Featured image: “Cloud computing concept” from Shutterstock.


  1. Avatar Andrew Cabasso says:

    Great post. Completely agree about the shift to cloud-based over premises-based. It seems the shift is happening for all software now, not just legal. Photoshop, Microsoft Office (never thought I’d see the day), even accounting software is now cloud-based.

    What are your thoughts on the practicality for cloud-based practice management software for biglaw?

    • Avatar Sam Glover says:

      Jack Newton just made a similar comment on Twitter:

      We’re definitely in a phase where nearly everyone is exuberantly trying to move everything to the cloud. I don’t think it will last. I think we’ll eventually concede that some things are better off locally-installed. You mention Photoshop, for example, but that’s just what I mean. There is no cloud-based version of Photoshop, and no cloud-based substitute for Photoshop on a powerful workstation for serious graphics work.

      Likewise, despite the profusion of web-based text editors, I don’t know of any serious software developers who use one. The cloud versions of Microsoft Office are, quite honestly, horrible, which is why everyone is using locally-installed apps on their computers and phones. Google Docs is showing how it’s done in this area, but it’s not catching on for a variety of reasons — in particular, because there’s no good reason why writing needs to happen in the cloud.

      Practice management software, though, is better in almost every way in the cloud. (Although even if it weren’t, all the vendors who matter building have basically decided for us that we’ll be using practice management software in the cloud soon, or not at all.)

      However, I don’t pretend to be able to know whether it is practical for BigLaw. I see no reason why it couldn’t work, that is, but I don’t know whether the model works at the scale of a firm with 1,000+ lawyers.

      • Avatar Avram E. Frisch says:

        Sam, having recently dropped Clio and moved away from the Cloud, I can say that I could not agree with you more. The future is the cloud, but the current choices simply are weak software. I used Clio for three years, and spent over $1500 on it, and it is simply not worth that. You are better off with a decent accounting program and cloud file storage. Clio simply adds very little to that.

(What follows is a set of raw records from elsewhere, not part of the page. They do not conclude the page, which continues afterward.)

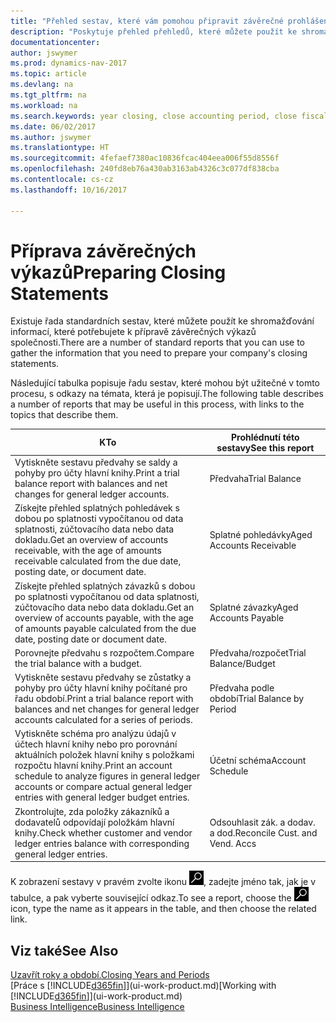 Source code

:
 ```yaml
---
title: "Přehled sestav, které vám pomohou připravit závěrečné prohlášení"
description: "Poskytuje přehled přehledů, které můžete použít ke shromažďování informací, abyste mohli při uzavření fiskálního roku připravit závěrečné prohlášení společnosti."
documentationcenter: 
author: jswymer
ms.prod: dynamics-nav-2017
ms.topic: article
ms.devlang: na
ms.tgt_pltfrm: na
ms.workload: na
ms.search.keywords: year closing, close accounting period, close fiscal year, aging, creditor payments, vendor payments, assets, liabilities, equity, analysis, reporting, financial report, business intelligence, BI, Power Bi, KPI
ms.date: 06/02/2017
ms.author: jswymer
ms.translationtype: HT
ms.sourcegitcommit: 4fefaef7380ac10836fcac404eea006f55d8556f
ms.openlocfilehash: 240fd8eb76a430ab3163ab4326c3c077df838cba
ms.contentlocale: cs-cz
ms.lasthandoff: 10/16/2017

---
```

# <a name="preparing-closing-statements"></a><span data-ttu-id="3bf1c-103">Příprava závěrečných výkazů</span><span class="sxs-lookup"><span data-stu-id="3bf1c-103">Preparing Closing Statements</span></span>
<span data-ttu-id="3bf1c-104">Existuje řada standardních sestav, které můžete použít ke shromažďování informací, které potřebujete k přípravě závěrečných výkazů společnosti.</span><span class="sxs-lookup"><span data-stu-id="3bf1c-104">There are a number of standard reports that you can use to gather the information that you need to prepare your company's closing statements.</span></span>

<span data-ttu-id="3bf1c-105">Následující tabulka popisuje řadu sestav, které mohou být užitečné v tomto procesu, s odkazy na témata, která je popisují.</span><span class="sxs-lookup"><span data-stu-id="3bf1c-105">The following table describes a number of reports that may be useful in this process, with links to the topics that describe them.</span></span>

| <span data-ttu-id="3bf1c-106">K</span><span class="sxs-lookup"><span data-stu-id="3bf1c-106">To</span></span> | <span data-ttu-id="3bf1c-107">Prohlédnutí této sestavy</span><span class="sxs-lookup"><span data-stu-id="3bf1c-107">See this report</span></span> |
| --- | --- |
| <span data-ttu-id="3bf1c-108">Vytiskněte sestavu předvahy se saldy a pohyby pro účty hlavní knihy.</span><span class="sxs-lookup"><span data-stu-id="3bf1c-108">Print a trial balance report with balances and net changes for general ledger accounts.</span></span> |<span data-ttu-id="3bf1c-109">Předvaha</span><span class="sxs-lookup"><span data-stu-id="3bf1c-109">Trial Balance</span></span> |
| <span data-ttu-id="3bf1c-110">Získejte přehled splatných pohledávek s dobou po splatnosti vypočítanou od data splatnosti, zúčtovacího data nebo data dokladu.</span><span class="sxs-lookup"><span data-stu-id="3bf1c-110">Get an overview of accounts receivable, with the age of amounts receivable calculated from the due date, posting date, or document date.</span></span> |<span data-ttu-id="3bf1c-111">Splatné pohledávky</span><span class="sxs-lookup"><span data-stu-id="3bf1c-111">Aged Accounts Receivable</span></span> |
| <span data-ttu-id="3bf1c-112">Získejte přehled splatných závazků s dobou po splatnosti vypočítanou od data splatnosti, zúčtovacího data nebo data dokladu.</span><span class="sxs-lookup"><span data-stu-id="3bf1c-112">Get an overview of accounts payable, with the age of amounts payable calculated from the due date, posting date or document date.</span></span> |<span data-ttu-id="3bf1c-113">Splatné závazky</span><span class="sxs-lookup"><span data-stu-id="3bf1c-113">Aged Accounts Payable</span></span> |
| <span data-ttu-id="3bf1c-114">Porovnejte předvahu s rozpočtem.</span><span class="sxs-lookup"><span data-stu-id="3bf1c-114">Compare the trial balance with a budget.</span></span> |<span data-ttu-id="3bf1c-115">Předvaha/rozpočet</span><span class="sxs-lookup"><span data-stu-id="3bf1c-115">Trial Balance/Budget</span></span> |
| <span data-ttu-id="3bf1c-116">Vytiskněte sestavu předvahy se zůstatky a pohyby pro účty hlavní knihy počítané pro řadu období.</span><span class="sxs-lookup"><span data-stu-id="3bf1c-116">Print a trial balance report with balances and net changes for general ledger accounts calculated for a series of periods.</span></span> |<span data-ttu-id="3bf1c-117">Předvaha podle období</span><span class="sxs-lookup"><span data-stu-id="3bf1c-117">Trial Balance by Period</span></span> |
| <span data-ttu-id="3bf1c-118">Vytiskněte schéma pro analýzu údajů v účtech hlavní knihy nebo pro porovnání aktuálních položek hlavní knihy s položkami rozpočtu hlavní knihy.</span><span class="sxs-lookup"><span data-stu-id="3bf1c-118">Print an account schedule to analyze figures in general ledger accounts or compare actual general ledger entries with general ledger budget entries.</span></span> |<span data-ttu-id="3bf1c-119">Účetní schéma</span><span class="sxs-lookup"><span data-stu-id="3bf1c-119">Account Schedule</span></span> |
| <span data-ttu-id="3bf1c-120">Zkontrolujte, zda položky zákazníků a dodavatelů odpovídají položkám hlavní knihy.</span><span class="sxs-lookup"><span data-stu-id="3bf1c-120">Check whether customer and vendor ledger entries balance with corresponding general ledger entries.</span></span> |<span data-ttu-id="3bf1c-121">Odsouhlasit zák. a dodav. a dod.</span><span class="sxs-lookup"><span data-stu-id="3bf1c-121">Reconcile Cust. and Vend. Accs</span></span> |

<span data-ttu-id="3bf1c-122">K zobrazení sestavy v pravém zvolte ikonu ![Hledat stráku nebo sestavu](media/ui-search/search_small.png "Ikona Hledat stráku nebo sestavu"), zadejte jméno tak, jak je v tabulce, a pak vyberte související odkaz.</span><span class="sxs-lookup"><span data-stu-id="3bf1c-122">To see a report, choose the ![Search for Page or Report](media/ui-search/search_small.png "Search for Page or Report icon") icon, type the name as it appears in the table, and then choose the related link.</span></span>

## <a name="see-also"></a><span data-ttu-id="3bf1c-123">Viz také</span><span class="sxs-lookup"><span data-stu-id="3bf1c-123">See Also</span></span>
[<span data-ttu-id="3bf1c-124">Uzavřít roky a období.</span><span class="sxs-lookup"><span data-stu-id="3bf1c-124">Closing Years and Periods</span></span>](year-close-years-periods.md)  
<span data-ttu-id="3bf1c-125">[Práce s [!INCLUDE[d365fin](includes/d365fin_md.md)]](ui-work-product.md)</span><span class="sxs-lookup"><span data-stu-id="3bf1c-125">[Working with [!INCLUDE[d365fin](includes/d365fin_md.md)]](ui-work-product.md)</span></span>  
[<span data-ttu-id="3bf1c-126">Business Intelligence</span><span class="sxs-lookup"><span data-stu-id="3bf1c-126">Business Intelligence</span></span>](bi.md)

        • Avatar A Oglesby says:

          Was it hard to transition your data (matter info, notes, etc.) out of Clio into a useable format?

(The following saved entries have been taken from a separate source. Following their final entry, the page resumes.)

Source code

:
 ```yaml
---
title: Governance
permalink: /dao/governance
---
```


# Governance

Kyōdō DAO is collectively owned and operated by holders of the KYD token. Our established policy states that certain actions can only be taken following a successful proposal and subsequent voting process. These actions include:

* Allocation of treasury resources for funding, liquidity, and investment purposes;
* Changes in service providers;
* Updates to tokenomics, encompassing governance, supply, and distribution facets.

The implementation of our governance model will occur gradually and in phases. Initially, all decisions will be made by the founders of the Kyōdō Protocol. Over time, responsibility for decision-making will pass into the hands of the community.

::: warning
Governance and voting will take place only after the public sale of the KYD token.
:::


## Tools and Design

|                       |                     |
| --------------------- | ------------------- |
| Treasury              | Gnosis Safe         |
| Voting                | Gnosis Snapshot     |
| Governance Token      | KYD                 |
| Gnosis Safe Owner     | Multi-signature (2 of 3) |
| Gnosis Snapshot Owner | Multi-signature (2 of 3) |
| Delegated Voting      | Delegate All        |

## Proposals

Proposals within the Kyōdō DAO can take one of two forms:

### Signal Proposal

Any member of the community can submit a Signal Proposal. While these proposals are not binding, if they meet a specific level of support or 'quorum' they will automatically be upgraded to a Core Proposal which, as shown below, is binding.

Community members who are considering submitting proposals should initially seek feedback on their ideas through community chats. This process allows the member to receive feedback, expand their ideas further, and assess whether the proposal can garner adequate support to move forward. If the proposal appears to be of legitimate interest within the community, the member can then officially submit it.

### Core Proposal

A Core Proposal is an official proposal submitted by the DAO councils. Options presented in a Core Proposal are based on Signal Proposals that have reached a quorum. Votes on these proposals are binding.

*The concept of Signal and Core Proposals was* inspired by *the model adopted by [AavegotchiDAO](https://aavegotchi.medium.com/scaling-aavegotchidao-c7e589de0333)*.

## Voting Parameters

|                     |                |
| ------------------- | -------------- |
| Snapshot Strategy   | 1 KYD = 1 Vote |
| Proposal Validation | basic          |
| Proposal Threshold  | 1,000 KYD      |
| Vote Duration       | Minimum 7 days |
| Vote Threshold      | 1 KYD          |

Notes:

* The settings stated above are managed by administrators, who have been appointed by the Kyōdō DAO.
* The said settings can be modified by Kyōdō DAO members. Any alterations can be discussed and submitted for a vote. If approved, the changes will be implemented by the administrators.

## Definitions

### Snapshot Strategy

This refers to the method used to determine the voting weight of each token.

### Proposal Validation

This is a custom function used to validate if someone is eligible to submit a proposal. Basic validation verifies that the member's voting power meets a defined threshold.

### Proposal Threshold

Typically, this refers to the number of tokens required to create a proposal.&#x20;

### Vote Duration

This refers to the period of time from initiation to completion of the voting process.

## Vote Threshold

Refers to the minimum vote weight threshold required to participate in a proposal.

          • Avatar Avram E. Frisch says:

            Not hard at all actually. First of all, enable the amazon web services data escrow, that will do a complete back up once a week. This serves as a good backup of the stuff Clio makes hard to export any other way.

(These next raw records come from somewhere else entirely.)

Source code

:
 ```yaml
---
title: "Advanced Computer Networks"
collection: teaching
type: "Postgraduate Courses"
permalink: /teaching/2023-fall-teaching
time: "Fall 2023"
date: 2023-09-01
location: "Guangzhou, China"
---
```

            Next, sync your calendar and contacts with outlook or google so you know you have everything.

            Third, run reports of all your financial data. Clio’s reports look much different when in excel than in PDF, so just run each necessary report in both formats.

            The only thing to be careful about is that Clio deletes your data as soon as you cancel, so err on the side of keeping it open until you are sure you are done.

            • Avatar Avram E. Frisch says:

              I left out that if you go to, Clio allows export of most, but not all data, in csv format. The amazon data escrow has everything.

  2. Avatar Dan_ND says:

    Did you have a chance to see LawPal in action at TECHSHOW. I was wondering how that might compare.